WHAT IS NEEDED
Among the entries that follow, find every line with the word "automatically" and copy it.

PROVIDED RECORDS
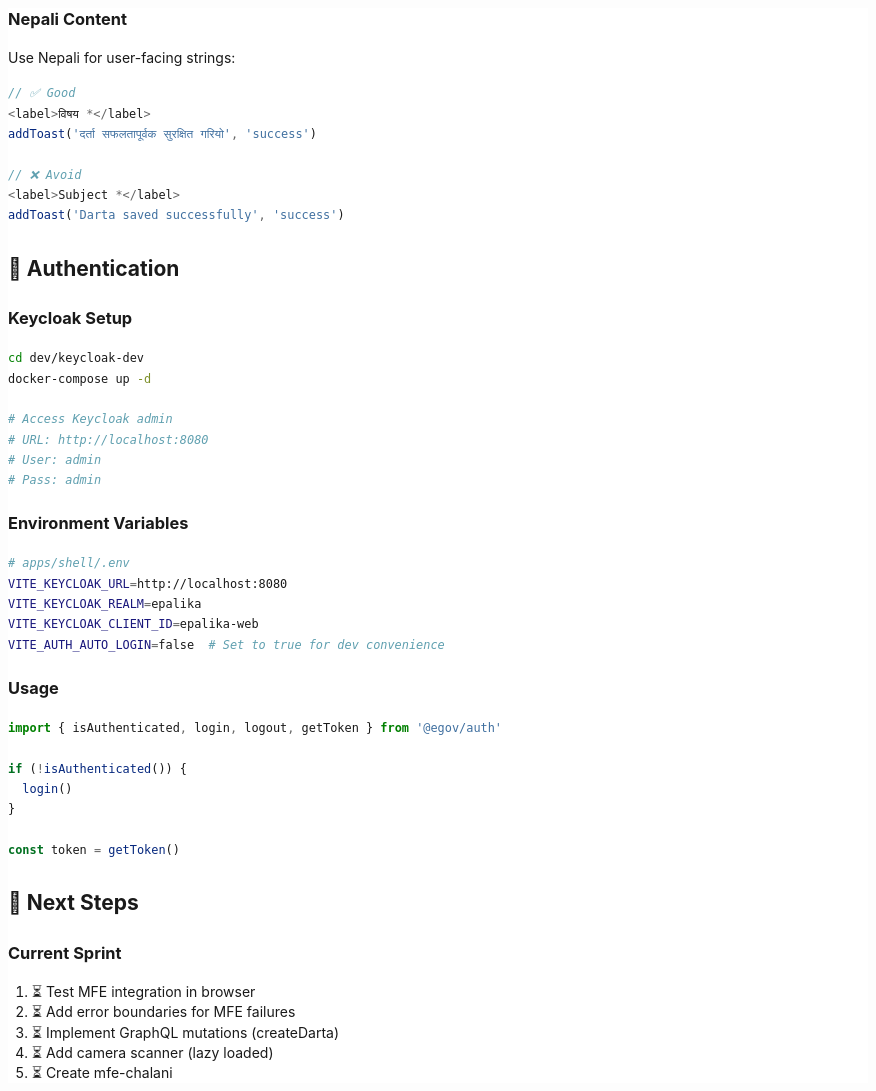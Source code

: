 ### Nepali Content

Use Nepali for user-facing strings:

```typescript
// ✅ Good
<label>विषय *</label>
addToast('दर्ता सफलतापूर्वक सुरक्षित गरियो', 'success')

// ❌ Avoid
<label>Subject *</label>
addToast('Darta saved successfully', 'success')
```

## 🔐 Authentication

### Keycloak Setup

```bash
cd dev/keycloak-dev
docker-compose up -d

# Access Keycloak admin
# URL: http://localhost:8080
# User: admin
# Pass: admin
```

### Environment Variables

```bash
# apps/shell/.env
VITE_KEYCLOAK_URL=http://localhost:8080
VITE_KEYCLOAK_REALM=epalika
VITE_KEYCLOAK_CLIENT_ID=epalika-web
VITE_AUTH_AUTO_LOGIN=false  # Set to true for dev convenience
```

### Usage

```typescript
import { isAuthenticated, login, logout, getToken } from '@egov/auth'

if (!isAuthenticated()) {
  login()
}

const token = getToken()
```

## 🎯 Next Steps

### Current Sprint
1. ⏳ Test MFE integration in browser
2. ⏳ Add error boundaries for MFE failures
3. ⏳ Implement GraphQL mutations (createDarta)
4. ⏳ Add camera scanner (lazy loaded)
5. ⏳ Create mfe-chalani
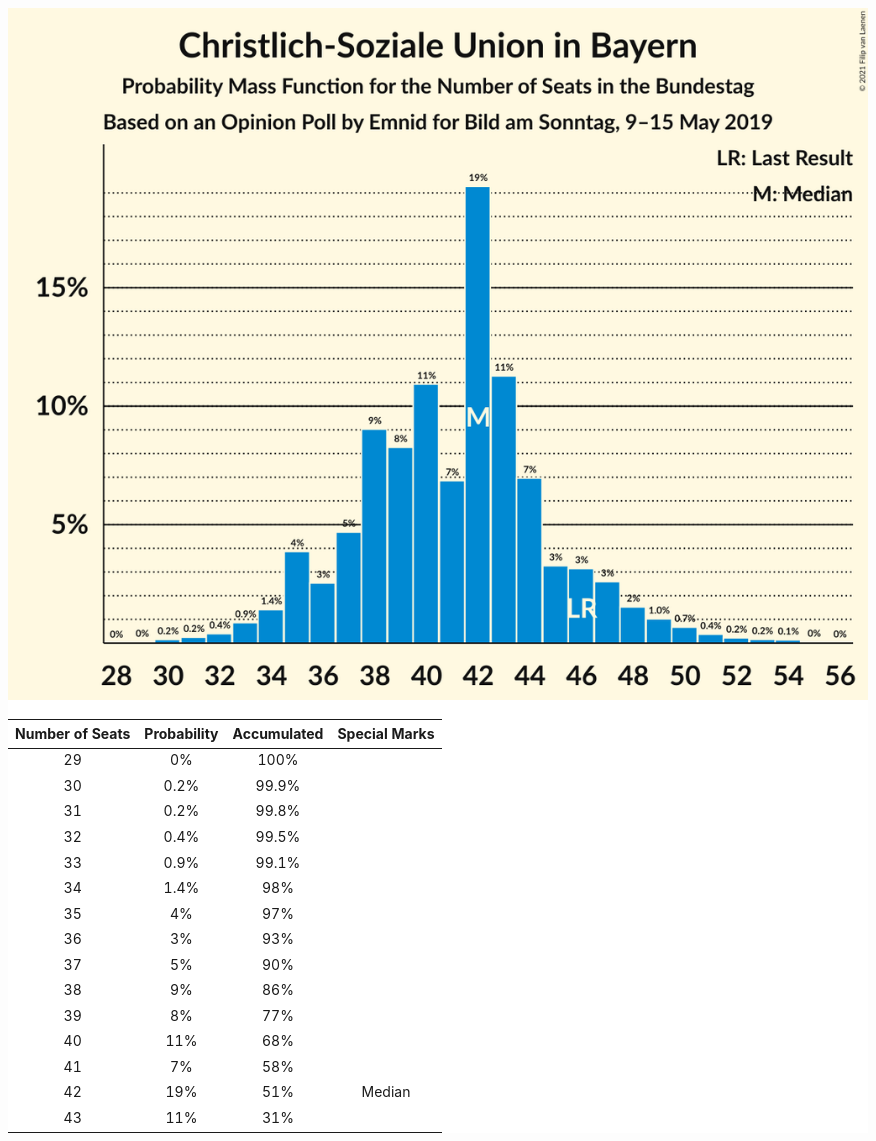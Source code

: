 ![Graph with seats probability mass function not yet produced](2019-05-15-Emnid-seats-pmf-christlich-sozialeunioninbayern.png "Seats Probability Mass Function")

| Number of Seats | Probability | Accumulated | Special Marks |
|:---------------:|:-----------:|:-----------:|:-------------:|
| 29 | 0% | 100% |  |
| 30 | 0.2% | 99.9% |  |
| 31 | 0.2% | 99.8% |  |
| 32 | 0.4% | 99.5% |  |
| 33 | 0.9% | 99.1% |  |
| 34 | 1.4% | 98% |  |
| 35 | 4% | 97% |  |
| 36 | 3% | 93% |  |
| 37 | 5% | 90% |  |
| 38 | 9% | 86% |  |
| 39 | 8% | 77% |  |
| 40 | 11% | 68% |  |
| 41 | 7% | 58% |  |
| 42 | 19% | 51% | Median |
| 43 | 11% | 31% |  |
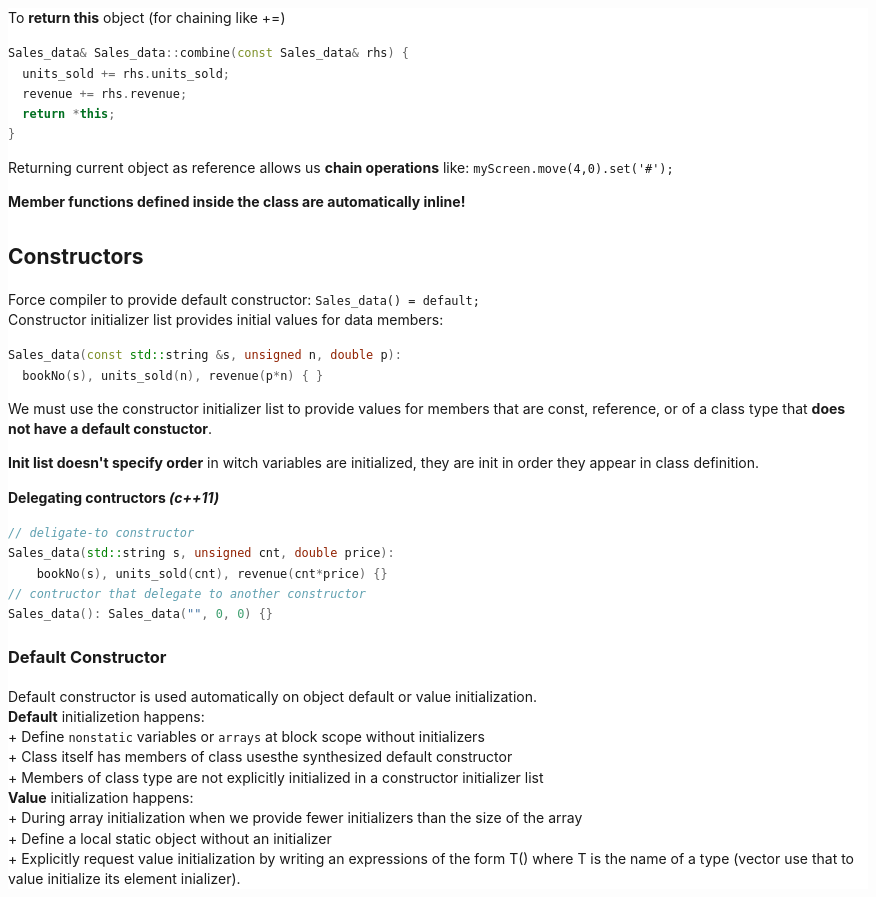 To __return this__ object (for chaining like +=)
```cpp
Sales_data& Sales_data::combine(const Sales_data& rhs) {
  units_sold += rhs.units_sold;
  revenue += rhs.revenue;
  return *this;
}
```

Returning current object as reference allows 
us __chain operations__ like: `myScreen.move(4,0).set('#');`  

__Member functions defined inside the class are automatically inline!__


## Constructors
Force compiler to provide default constructor: `Sales_data() = default;`  
Constructor initializer list provides initial values for data members:
```cpp
Sales_data(const std::string &s, unsigned n, double p):
  bookNo(s), units_sold(n), revenue(p*n) { }
```

We must use the constructor initializer list to provide values for
members that are const, reference, or of a class type that __does not have
a default constuctor__.  

__Init list doesn't specify order__ in witch variables are initialized, they
are init in order they appear in class definition.  

__Delegating contructors *(c++11)*__
```cpp
// deligate-to constructor
Sales_data(std::string s, unsigned cnt, double price):
    bookNo(s), units_sold(cnt), revenue(cnt*price) {}
// contructor that delegate to another constructor
Sales_data(): Sales_data("", 0, 0) {}
```

### Default Constructor
Default constructor is used automatically on object default or value
initialization.  
__Default__ initializetion happens:  
    + Define `nonstatic` variables or `arrays` at block scope without initializers  
    + Class itself has members of class usesthe synthesized default 
  constructor  
    + Members of class type are not explicitly initialized in a
  constructor initializer list  
__Value__ initialization happens:  
    + During array initialization when we provide fewer initializers
  than the size of the array  
    + Define a local static object without an initializer  
    + Explicitly request value initialization by writing an expressions
  of the form T() where T is the name of a type (vector use that to
  value initialize its element inializer).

SOLUTION
__Member functions defined inside the class are automatically inline!__
Default constructor is used automatically on object default or value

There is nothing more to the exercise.